MQTT ethernet gateway Works great for 3+ hours then stops



  • I've built an ethernet gateway from scratch.. using the ENC28J60 Ethernet module and NRF24L01 Radio. I loaded the MQTT gateway into my ATMega268 and started it going...

    For the first few hours everything is working perfectly. I can see it receiving updates from the the sensors (Temperature for the moment), and sending it on to openHAB. I can see a TCP connection on the OpenHAB server and all will be well.

    After 3+ hours though the MQTT will still be receiving traffic from the sensor but will stop Ethernet communication and not send it onto OpenHAB. I suspect it's a overflow issue somewhere.. As soon as I reboot the MQTT gateway all is well again.

    I've seen a few people report issues similar to this and discussing a watchdog to reboot the MQTT if it fails. I'd rather not do this though, and better to find the underlaying issue. I also read that not all the ATMega support it.



  • @GuyP You are lucky my mqtt worked only 3 minutes 🙂


  • Code Contributor

    There have been some updates to the MQTT gateway recently. Are you using the latest version of mysensors?



  • Yup I'm on the latest library 1.4 and the latest version of the MQTT gateway that's posted.

    I'm in the process of designing a PCB and 3D printed case for my temp sensors. But having to reboot the gateway 3 times a day or more is really putting a damper on the project.


  • Code Contributor

    Do you still see the node messages being printed on the serial output of the gateway after the problem happens?



  • @celonunes said:

    Do you still see the node messages being printed on the serial output of the gateway after the problem happens?
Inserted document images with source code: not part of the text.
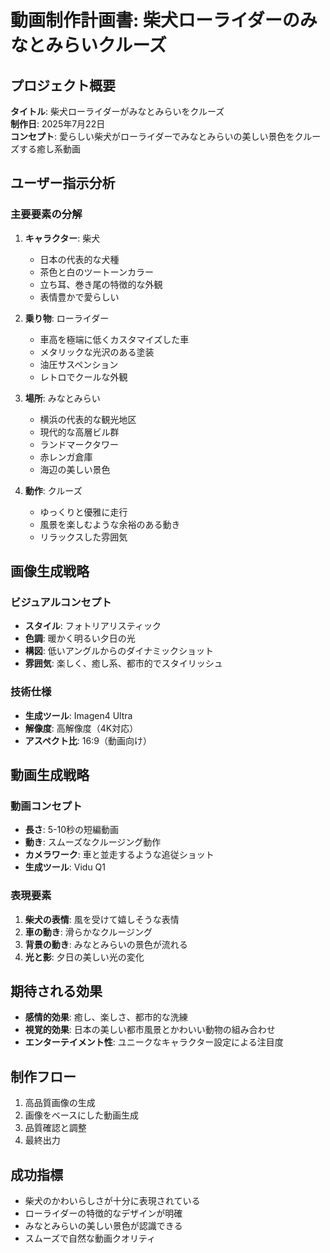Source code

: # 動画制作計画書: 柴犬ローライダーのみなとみらいクルーズ

## プロジェクト概要
**タイトル**: 柴犬ローライダーがみなとみらいをクルーズ  
**制作日**: 2025年7月22日  
**コンセプト**: 愛らしい柴犬がローライダーでみなとみらいの美しい景色をクルーズする癒し系動画

## ユーザー指示分析

### 主要要素の分解
1. **キャラクター**: 柴犬
   - 日本の代表的な犬種
   - 茶色と白のツートーンカラー
   - 立ち耳、巻き尾の特徴的な外観
   - 表情豊かで愛らしい

2. **乗り物**: ローライダー
   - 車高を極端に低くカスタマイズした車
   - メタリックな光沢のある塗装
   - 油圧サスペンション
   - レトロでクールな外観

3. **場所**: みなとみらい
   - 横浜の代表的な観光地区
   - 現代的な高層ビル群
   - ランドマークタワー
   - 赤レンガ倉庫
   - 海辺の美しい景色

4. **動作**: クルーズ
   - ゆっくりと優雅に走行
   - 風景を楽しむような余裕のある動き
   - リラックスした雰囲気

## 画像生成戦略

### ビジュアルコンセプト
- **スタイル**: フォトリアリスティック
- **色調**: 暖かく明るい夕日の光
- **構図**: 低いアングルからのダイナミックショット
- **雰囲気**: 楽しく、癒し系、都市的でスタイリッシュ

### 技術仕様
- **生成ツール**: Imagen4 Ultra
- **解像度**: 高解像度（4K対応）
- **アスペクト比**: 16:9（動画向け）

## 動画生成戦略

### 動画コンセプト
- **長さ**: 5-10秒の短編動画
- **動き**: スムーズなクルージング動作
- **カメラワーク**: 車と並走するような追従ショット
- **生成ツール**: Vidu Q1

### 表現要素
1. **柴犬の表情**: 風を受けて嬉しそうな表情
2. **車の動き**: 滑らかなクルージング
3. **背景の動き**: みなとみらいの景色が流れる
4. **光と影**: 夕日の美しい光の変化

## 期待される効果
- **感情的効果**: 癒し、楽しさ、都市的な洗練
- **視覚的効果**: 日本の美しい都市風景とかわいい動物の組み合わせ
- **エンターテイメント性**: ユニークなキャラクター設定による注目度

## 制作フロー
1. 高品質画像の生成
2. 画像をベースにした動画生成
3. 品質確認と調整
4. 最終出力

## 成功指標
- 柴犬のかわいらしさが十分に表現されている
- ローライダーの特徴的なデザインが明確
- みなとみらいの美しい景色が認識できる
- スムーズで自然な動画クオリティ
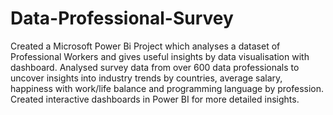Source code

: # Data-Professional-Survey
Created a Microsoft Power Bi Project which analyses a dataset of Professional Workers and gives useful insights by data visualisation with dashboard.
Analysed survey data from over 600 data professionals to uncover insights into industry trends by countries, average salary, happiness with work/life balance and programming language by profession.
Created interactive dashboards in Power BI for more detailed insights.
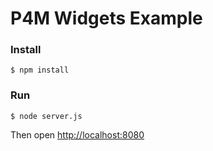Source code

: # P4M Widgets Example

### Install

`$ npm install`

### Run

`$ node server.js`

Then open <a href="http://localhost:8080">http://localhost:8080</a>

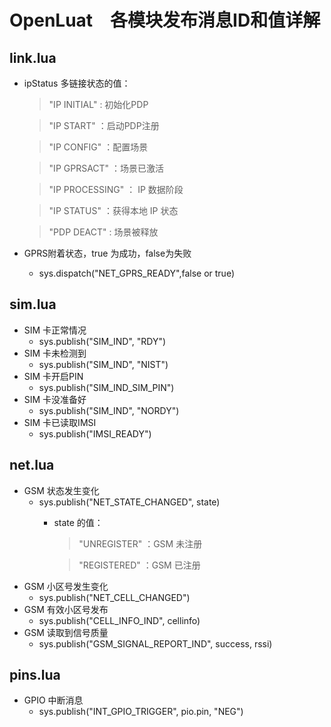 # OpenLuat　各模块发布消息ID和值详解

## link.lua
- ipStatus 多链接状态的值：
    > "IP INITIAL"  : 初始化PDP

    > "IP START"    ：启动PDP注册
    
    > "IP CONFIG"   ：配置场景

    > "IP GPRSACT"  ：场景已激活

    > "IP PROCESSING"   ： IP 数据阶段

    > "IP STATUS"   ：获得本地 IP 状态

    > "PDP DEACT"   : 场景被释放
- GPRS附着状态，true 为成功，false为失败
    - sys.dispatch("NET_GPRS_READY",false or true) 

## sim.lua 
- SIM 卡正常情况
    - sys.publish("SIM_IND", "RDY")
- SIM 卡未检测到
    - sys.publish("SIM_IND", "NIST")
- SIM 卡开启PIN
    - sys.publish("SIM_IND_SIM_PIN")
- SIM 卡没准备好
    - sys.publish("SIM_IND", "NORDY")
- SIM 卡已读取IMSI
    - sys.publish("IMSI_READY")

## net.lua
- GSM 状态发生变化
    - sys.publish("NET_STATE_CHANGED", state)
        - state 的值：
            > "UNREGISTER"   ：GSM 未注册

            > "REGISTERED"   ：GSM 已注册 
- GSM 小区号发生变化
    - sys.publish("NET_CELL_CHANGED")
- GSM 有效小区号发布
    - sys.publish("CELL_INFO_IND", cellinfo)
- GSM 读取到信号质量
    - sys.publish("GSM_SIGNAL_REPORT_IND", success, rssi)

## pins.lua
- GPIO 中断消息
    - sys.publish("INT_GPIO_TRIGGER", pio.pin, "NEG")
    Yup... They continue to be received by the MQTT, so the issue appears to lie with the Ethernet part.


  • Code Contributor

    @GuyP @C.r.a.z.y.
    What happens if you ping the gateway IP?
    What happens if you restart openhab?
    Do you see any error messages in the openhab console?
    Could you try to connect to the gateway using another MQTT client and see if it responds? Like paho-MQTT, MQTT-fx, mosquito_sub



  • @celonunes said:

    @GuyP @C.r.a.z.y.
    What happens if you ping the gateway IP?
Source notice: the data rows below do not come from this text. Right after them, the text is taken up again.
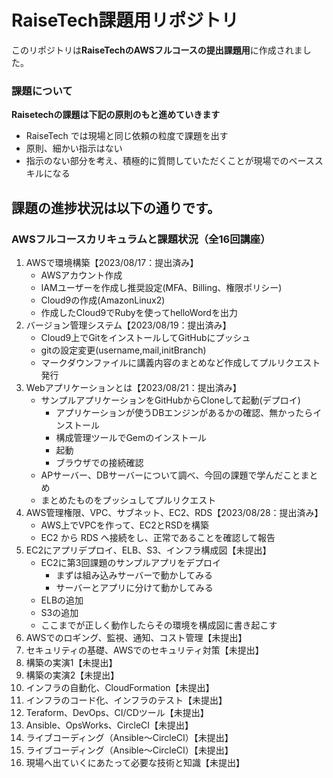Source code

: # RaiseTech課題用リポジトリ
このリポジトリは**RaiseTechのAWSフルコースの提出課題用**に作成されました。

### 課題について
**Raisetechの課題は下記の原則のもと進めていきます**

- RaiseTech では現場と同じ依頼の粒度で課題を出す
- 原則、細かい指示はない
- 指示のない部分を考え、積極的に質問していただくことが現場でのベーススキルになる

## 課題の進捗状況は以下の通りです。
### AWSフルコースカリキュラムと課題状況（全16回講座）
1. AWSで環境構築【2023/08/17：提出済み】
    - AWSアカウント作成
    - IAMユーザーを作成し推奨設定(MFA、Billing、権限ポリシー)
    - Cloud9の作成(AmazonLinux2)
    - 作成したCloud9でRubyを使ってhelloWordを出力　
2. バージョン管理システム【2023/08/19：提出済み】
    - Cloud9上でGitをインストールしてGitHubにプッシュ
    - gitの設定変更(username,mail,initBranch)
    - マークダウンファイルに講義内容のまとめなど作成してプルリクエスト発行
3. Webアプリケーションとは【2023/08/21：提出済み】
    - サンプルアプリケーションをGitHubからCloneして起動(デプロイ)
        - アプリケーションが使うDBエンジンがあるかの確認、無かったらインストール
        - 構成管理ツールでGemのインストール
        - 起動
        - ブラウザでの接続確認
    - APサーバー、DBサーバーについて調べ、今回の課題で学んだことまとめ
    - まとめたものをプッシュしてプルリクエスト
4. AWS管理権限、VPC、サブネット、EC2、RDS【2023/08/28：提出済み】
    - AWS上でVPCを作って、EC2とRSDを構築
    - EC2 から RDS へ接続をし、正常であることを確認して報告
5. EC2にアプリデプロイ、ELB、S3、インフラ構成図【未提出】
    - EC2に第3回課題のサンプルアプリをデプロイ
        - まずは組み込みサーバーで動かしてみる
        - サーバーとアプリに分けて動かしてみる
    - ELBの追加
    - S3の追加
    - ここまでが正しく動作したらその環境を構成図に書き起こす
6. AWSでのロギング、監視、通知、コスト管理【未提出】
7. セキュリティの基礎、AWSでのセキュリティ対策【未提出】
8. 構築の実演1【未提出】
9. 構築の実演2【未提出】
10. インフラの自動化、CloudFormation【未提出】
11. インフラのコード化、インフラのテスト【未提出】
12. Teraform、DevOps、CI/CDツール【未提出】
13. Ansible、OpsWorks、CircleCI【未提出】
14. ライブコーディング（Ansible〜CircleCI）【未提出】
15. ライブコーディング（Ansible〜CircleCI）【未提出】
16. 現場へ出ていくにあたって必要な技術と知識【未提出】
    GP> the MQTT stops responding pings

    What happens if you restart openhab?

    GP> nothing! 😞 it doesn't reconnect to the MQTT, in fact I can't telnet to the MQTT on port 1883 when it stops responding. I just have to reboot the MQTT to get it back on track.

    Do you see any error messages in the openhab console?

    GP> No nothing

    Could you try to connect to the gateway using another MQTT client and see if it responds? Like paho-MQTT, MQTT-fx, mosquito_sub

    GP> I'll give it a go but as I'm not able to telnet to it I don't think that will fair any better



  • @GuyP
    You can find MQTT and serial logs in the zip files openhab 1.6.2 and 1.7.0 logs-1.7.0.zip logs-1.6.2.zip



  • Have had this problem. And I am pretty sure it's a power issue. Running 5v lines on a 3.3v. Works flawless when I pipe the ethernet lines through a 74LVC245 or when I replaced my "base station" with a Uno+Shield.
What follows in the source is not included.